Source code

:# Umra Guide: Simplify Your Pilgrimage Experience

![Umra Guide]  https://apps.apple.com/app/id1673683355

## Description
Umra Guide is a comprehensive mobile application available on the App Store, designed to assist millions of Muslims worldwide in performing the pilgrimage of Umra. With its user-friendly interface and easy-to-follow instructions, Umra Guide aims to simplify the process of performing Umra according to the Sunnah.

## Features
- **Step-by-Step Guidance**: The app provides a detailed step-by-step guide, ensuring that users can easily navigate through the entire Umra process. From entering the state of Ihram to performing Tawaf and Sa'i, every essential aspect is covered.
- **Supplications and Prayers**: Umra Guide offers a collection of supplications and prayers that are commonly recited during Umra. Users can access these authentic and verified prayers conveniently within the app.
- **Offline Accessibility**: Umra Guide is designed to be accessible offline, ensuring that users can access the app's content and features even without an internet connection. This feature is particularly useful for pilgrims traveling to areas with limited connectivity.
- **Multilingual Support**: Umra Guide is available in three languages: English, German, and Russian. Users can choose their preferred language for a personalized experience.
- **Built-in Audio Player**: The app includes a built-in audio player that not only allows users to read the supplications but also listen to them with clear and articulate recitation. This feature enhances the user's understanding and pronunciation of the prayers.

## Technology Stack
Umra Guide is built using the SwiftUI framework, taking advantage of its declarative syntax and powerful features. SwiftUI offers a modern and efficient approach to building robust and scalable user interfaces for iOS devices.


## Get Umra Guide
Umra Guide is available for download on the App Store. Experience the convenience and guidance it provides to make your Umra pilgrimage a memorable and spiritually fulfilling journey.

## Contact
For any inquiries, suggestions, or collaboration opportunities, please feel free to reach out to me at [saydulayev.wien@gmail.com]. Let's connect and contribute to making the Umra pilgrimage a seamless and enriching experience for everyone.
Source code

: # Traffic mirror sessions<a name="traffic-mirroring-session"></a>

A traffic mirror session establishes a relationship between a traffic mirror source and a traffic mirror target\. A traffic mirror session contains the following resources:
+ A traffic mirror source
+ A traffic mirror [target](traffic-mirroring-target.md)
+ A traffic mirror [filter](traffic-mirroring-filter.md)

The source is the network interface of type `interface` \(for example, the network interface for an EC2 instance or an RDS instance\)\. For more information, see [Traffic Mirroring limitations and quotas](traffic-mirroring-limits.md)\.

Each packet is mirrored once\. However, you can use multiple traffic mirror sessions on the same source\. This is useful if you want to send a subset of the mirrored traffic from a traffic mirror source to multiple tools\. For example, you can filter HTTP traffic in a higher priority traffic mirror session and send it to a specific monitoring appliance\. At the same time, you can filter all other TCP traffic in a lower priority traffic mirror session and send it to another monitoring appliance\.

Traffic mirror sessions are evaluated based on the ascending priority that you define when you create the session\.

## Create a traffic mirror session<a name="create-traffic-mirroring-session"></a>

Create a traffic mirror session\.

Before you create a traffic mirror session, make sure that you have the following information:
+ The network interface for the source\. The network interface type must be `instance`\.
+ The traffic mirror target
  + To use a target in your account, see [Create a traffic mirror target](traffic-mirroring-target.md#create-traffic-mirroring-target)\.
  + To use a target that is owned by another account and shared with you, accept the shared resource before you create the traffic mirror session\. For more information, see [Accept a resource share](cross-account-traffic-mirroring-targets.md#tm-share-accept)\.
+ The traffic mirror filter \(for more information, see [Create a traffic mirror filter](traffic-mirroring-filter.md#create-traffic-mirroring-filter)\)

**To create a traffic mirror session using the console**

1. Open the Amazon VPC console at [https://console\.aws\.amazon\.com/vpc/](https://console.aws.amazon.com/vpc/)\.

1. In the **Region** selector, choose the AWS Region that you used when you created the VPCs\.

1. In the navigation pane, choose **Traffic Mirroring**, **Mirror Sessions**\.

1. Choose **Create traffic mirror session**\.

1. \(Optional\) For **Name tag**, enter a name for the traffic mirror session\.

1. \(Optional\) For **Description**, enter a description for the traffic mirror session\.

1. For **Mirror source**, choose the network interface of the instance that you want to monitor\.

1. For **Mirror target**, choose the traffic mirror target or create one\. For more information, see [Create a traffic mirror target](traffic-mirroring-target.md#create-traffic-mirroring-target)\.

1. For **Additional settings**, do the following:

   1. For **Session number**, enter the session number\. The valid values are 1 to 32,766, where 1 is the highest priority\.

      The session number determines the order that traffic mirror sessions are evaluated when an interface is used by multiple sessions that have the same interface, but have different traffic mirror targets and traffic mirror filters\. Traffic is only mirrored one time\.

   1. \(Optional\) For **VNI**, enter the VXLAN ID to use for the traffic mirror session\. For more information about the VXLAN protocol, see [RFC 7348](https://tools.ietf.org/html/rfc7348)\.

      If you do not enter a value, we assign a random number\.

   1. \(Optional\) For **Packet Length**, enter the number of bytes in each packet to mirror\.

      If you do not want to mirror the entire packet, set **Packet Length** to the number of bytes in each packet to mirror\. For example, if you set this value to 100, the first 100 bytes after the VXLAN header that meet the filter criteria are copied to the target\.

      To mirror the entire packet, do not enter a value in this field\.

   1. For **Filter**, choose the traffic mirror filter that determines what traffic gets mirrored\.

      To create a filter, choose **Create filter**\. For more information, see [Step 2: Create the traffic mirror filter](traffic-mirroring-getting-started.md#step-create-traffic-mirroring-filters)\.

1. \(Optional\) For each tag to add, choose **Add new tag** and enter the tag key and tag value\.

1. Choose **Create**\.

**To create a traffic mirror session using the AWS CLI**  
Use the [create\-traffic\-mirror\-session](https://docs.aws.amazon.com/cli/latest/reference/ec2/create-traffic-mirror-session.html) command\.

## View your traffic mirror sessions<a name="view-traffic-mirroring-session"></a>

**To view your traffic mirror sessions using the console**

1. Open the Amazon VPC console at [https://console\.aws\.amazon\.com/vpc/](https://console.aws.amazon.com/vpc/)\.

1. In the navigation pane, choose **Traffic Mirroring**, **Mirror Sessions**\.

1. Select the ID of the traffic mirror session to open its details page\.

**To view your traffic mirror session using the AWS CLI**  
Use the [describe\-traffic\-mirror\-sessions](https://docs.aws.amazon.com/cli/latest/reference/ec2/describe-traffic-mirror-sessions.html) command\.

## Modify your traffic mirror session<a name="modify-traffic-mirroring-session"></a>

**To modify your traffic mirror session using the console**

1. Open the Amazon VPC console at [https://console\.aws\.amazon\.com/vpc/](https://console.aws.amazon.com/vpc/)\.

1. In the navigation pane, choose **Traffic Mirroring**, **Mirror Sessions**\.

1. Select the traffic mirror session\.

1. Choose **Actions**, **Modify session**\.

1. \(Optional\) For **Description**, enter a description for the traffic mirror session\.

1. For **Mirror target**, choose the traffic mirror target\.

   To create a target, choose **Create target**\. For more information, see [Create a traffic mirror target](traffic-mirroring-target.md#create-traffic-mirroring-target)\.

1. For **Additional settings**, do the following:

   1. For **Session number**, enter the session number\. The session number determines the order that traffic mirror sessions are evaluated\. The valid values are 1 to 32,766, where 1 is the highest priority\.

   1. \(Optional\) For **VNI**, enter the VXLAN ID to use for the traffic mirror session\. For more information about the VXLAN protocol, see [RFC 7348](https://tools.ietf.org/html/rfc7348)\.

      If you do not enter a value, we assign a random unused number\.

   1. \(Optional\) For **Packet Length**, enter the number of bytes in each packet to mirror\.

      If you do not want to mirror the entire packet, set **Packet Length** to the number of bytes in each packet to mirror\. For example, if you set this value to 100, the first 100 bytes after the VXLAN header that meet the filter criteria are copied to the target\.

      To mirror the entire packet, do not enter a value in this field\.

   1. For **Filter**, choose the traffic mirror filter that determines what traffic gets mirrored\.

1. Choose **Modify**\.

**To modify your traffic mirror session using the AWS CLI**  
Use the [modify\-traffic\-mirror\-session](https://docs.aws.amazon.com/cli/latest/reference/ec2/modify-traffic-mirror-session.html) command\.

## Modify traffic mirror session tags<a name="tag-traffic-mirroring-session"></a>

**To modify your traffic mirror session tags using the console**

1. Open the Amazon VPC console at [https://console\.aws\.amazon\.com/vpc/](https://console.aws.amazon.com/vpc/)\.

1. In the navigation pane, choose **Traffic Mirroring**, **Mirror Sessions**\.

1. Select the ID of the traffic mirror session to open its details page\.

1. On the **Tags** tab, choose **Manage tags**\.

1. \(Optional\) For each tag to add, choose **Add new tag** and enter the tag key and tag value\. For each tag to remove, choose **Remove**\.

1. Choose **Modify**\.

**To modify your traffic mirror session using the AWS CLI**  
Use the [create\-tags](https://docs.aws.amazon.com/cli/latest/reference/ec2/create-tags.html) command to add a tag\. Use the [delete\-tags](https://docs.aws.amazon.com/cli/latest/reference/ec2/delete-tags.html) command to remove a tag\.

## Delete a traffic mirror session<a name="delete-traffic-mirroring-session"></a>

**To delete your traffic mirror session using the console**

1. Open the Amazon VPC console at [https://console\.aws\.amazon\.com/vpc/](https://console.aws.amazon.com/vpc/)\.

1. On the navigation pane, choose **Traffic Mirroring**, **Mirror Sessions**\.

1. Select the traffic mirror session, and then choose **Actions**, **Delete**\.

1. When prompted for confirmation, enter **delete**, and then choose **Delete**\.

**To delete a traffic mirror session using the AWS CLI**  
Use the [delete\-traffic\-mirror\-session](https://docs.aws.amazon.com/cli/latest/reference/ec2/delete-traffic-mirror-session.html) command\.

* [Task to complete] When the line with "## Features" is reached in the data above, begin copying, and stop after the line with "## Get Umra Guide"; copy each line exactly, both ends included.

* [Answer to this problem]
## Features
- **Step-by-Step Guidance**: The app provides a detailed step-by-step guide, ensuring that users can easily navigate through the entire Umra process. From entering the state of Ihram to performing Tawaf and Sa'i, every essential aspect is covered.
- **Supplications and Prayers**: Umra Guide offers a collection of supplications and prayers that are commonly recited during Umra. Users can access these authentic and verified prayers conveniently within the app.
- **Offline Accessibility**: Umra Guide is designed to be accessible offline, ensuring that users can access the app's content and features even without an internet connection. This feature is particularly useful for pilgrims traveling to areas with limited connectivity.
- **Multilingual Support**: Umra Guide is available in three languages: English, German, and Russian. Users can choose their preferred language for a personalized experience.
- **Built-in Audio Player**: The app includes a built-in audio player that not only allows users to read the supplications but also listen to them with clear and articulate recitation. This feature enhances the user's understanding and pronunciation of the prayers.

## Technology Stack
Umra Guide is built using the SwiftUI framework, taking advantage of its declarative syntax and powerful features. SwiftUI offers a modern and efficient approach to building robust and scalable user interfaces for iOS devices.


## Get Umra Guide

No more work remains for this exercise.